Whether Germany can hold the line on Greece may depend on relations with France, the second-biggest eurozone economy where an anti-austerity backlash in Sunday’s presidential poll helped put Socialist Francois Hollande in office.

German Chancellor Angela Merkel openly supported the loser Nicolas Sarkozy in the election and the ‘Merkozy’ power couple had appeared confident that they would continue to set the rules on resolving the eurozone crisis.

Hollande, who campaigned strongly for a much greater focus on growth, meets Merkel on Tuesday for an exchange on the crisis which could be crucial.

He said that Merkel wanted to sound Hollande out on “his ideas about fiscal discipline and the promotion of economic growth and jobs and to present Germany’s convictions and what in our view Europe has already accomplished since the issue of growth started playing a key role on the European level at the end of last year.”

Spain, seen by many as the next possible victim of the debt crisis after Greece, Ireland and Portugal were bailed out, may be high on the agenda.

The Spanish government presented yet another programme on Friday to stabilise a banking sector crippled by the collapse of the property market, an economy in recession and soaring unemployment.

The key to success is finding a way to ring-fence the mountain of bad property loans sitting on the banks’ books without Madrid having to keep them afloat with ever more billions it cannot afford.

Bank of Spain figures show commercial banks held problematic real estate assets including loans and seized property of 184 billion euros ($238 billion), 60 percent of their property portfolio at the end of 2011.

The government said the Spanish banks will have to set aside another 30 billion euros to cover their exposure and remove bad property assets from their balance sheets.

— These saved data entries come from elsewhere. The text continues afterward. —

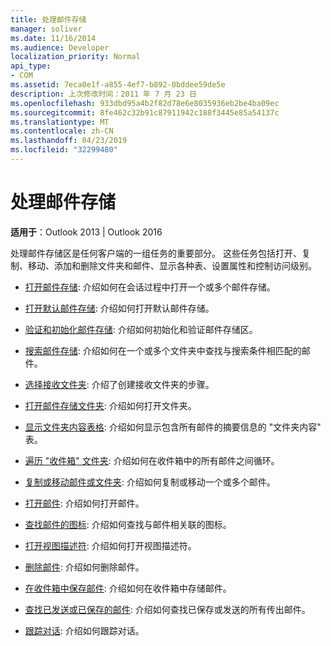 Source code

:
 ```yaml
---
title: 处理邮件存储
manager: soliver
ms.date: 11/16/2014
ms.audience: Developer
localization_priority: Normal
api_type:
- COM
ms.assetid: 7eca0e1f-a855-4ef7-b892-0bddee59de5e
description: 上次修改时间：2011 年 7 月 23 日
ms.openlocfilehash: 933dbd95a4b2f82d78e6e8035936eb2be4ba09ec
ms.sourcegitcommit: 8fe462c32b91c87911942c188f3445e85a54137c
ms.translationtype: MT
ms.contentlocale: zh-CN
ms.lasthandoff: 04/23/2019
ms.locfileid: "32299480"
---
```

# <a name="handling-a-message-store"></a>处理邮件存储
  
**适用于**：Outlook 2013 | Outlook 2016 
  
处理邮件存储区是任何客户端的一组任务的重要部分。 这些任务包括打开、复制、移动、添加和删除文件夹和邮件、显示各种表、设置属性和控制访问级别。

- [打开邮件存储](opening-a-message-store.md): 介绍如何在会话过程中打开一个或多个邮件存储。
    
- [打开默认邮件存储](opening-the-default-message-store.md): 介绍如何打开默认邮件存储。
    
- [验证和初始化邮件存储](validating-and-initializing-a-message-store.md): 介绍如何初始化和验证邮件存储区。
    
- [搜索邮件存储](searching-a-message-store.md): 介绍如何在一个或多个文件夹中查找与搜索条件相匹配的邮件。
    
- [选择接收文件夹](selecting-a-receive-folder.md): 介绍了创建接收文件夹的步骤。
    
- [打开邮件存储文件夹](opening-a-message-store-folder.md): 介绍如何打开文件夹。
    
- [显示文件夹内容表格](displaying-a-folder-contents-table.md): 介绍如何显示包含所有邮件的摘要信息的 "文件夹内容" 表。
    
- [遍历 "收件箱" 文件夹](traversing-the-inbox-folder.md): 介绍如何在收件箱中的所有邮件之间循环。
    
- [复制或移动邮件或文件夹](copying-or-moving-a-message-or-a-folder.md): 介绍如何复制或移动一个或多个邮件。
    
- [打开邮件](opening-a-message.md): 介绍如何打开邮件。
    
- [查找邮件的图标](finding-the-icon-for-a-message.md): 介绍如何查找与邮件相关联的图标。
    
- [打开视图描述符](opening-a-view-descriptor.md): 介绍如何打开视图描述符。
    
- [删除邮件](deleting-a-message.md): 介绍如何删除邮件。
    
- [在收件箱中保存邮件](saving-a-message-in-the-inbox.md): 介绍如何在收件箱中存储邮件。
    
- [查找已发送或已保存的邮件](finding-sent-or-saved-messages.md): 介绍如何查找已保存或发送的所有传出邮件。
    
- [跟踪对话](tracking-conversations.md): 介绍如何跟踪对话。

The government will also charge two independent auditing firms with valuing banks’ exposure to the property sector, ministers said.

Moneycorp noted that “analysts reckon between 50 billion euros and 100 billion euros will be needed” to save the banks, raising the risk that Spain may need a bailout if it can raise such funds itself.

As for the vital question of economic growth, the European Commission said Friday in its spring forecasts: “A recovery is on the horizon but it will be a long and stony road before the EU economy reaches sustained growth.”

It pointed to continuing strains in public finances in some countries, including France.

Economic activity is estimated to have contracted in the first quarter of 2012 after shrinking at the end of last year, officially putting the eurozone in recession, the commission said.

The eurozone economy is forecast to shrink 0.3 percent this year but grow by 1.0 percent in 2013 while unemployment will stay at a record 11 percent.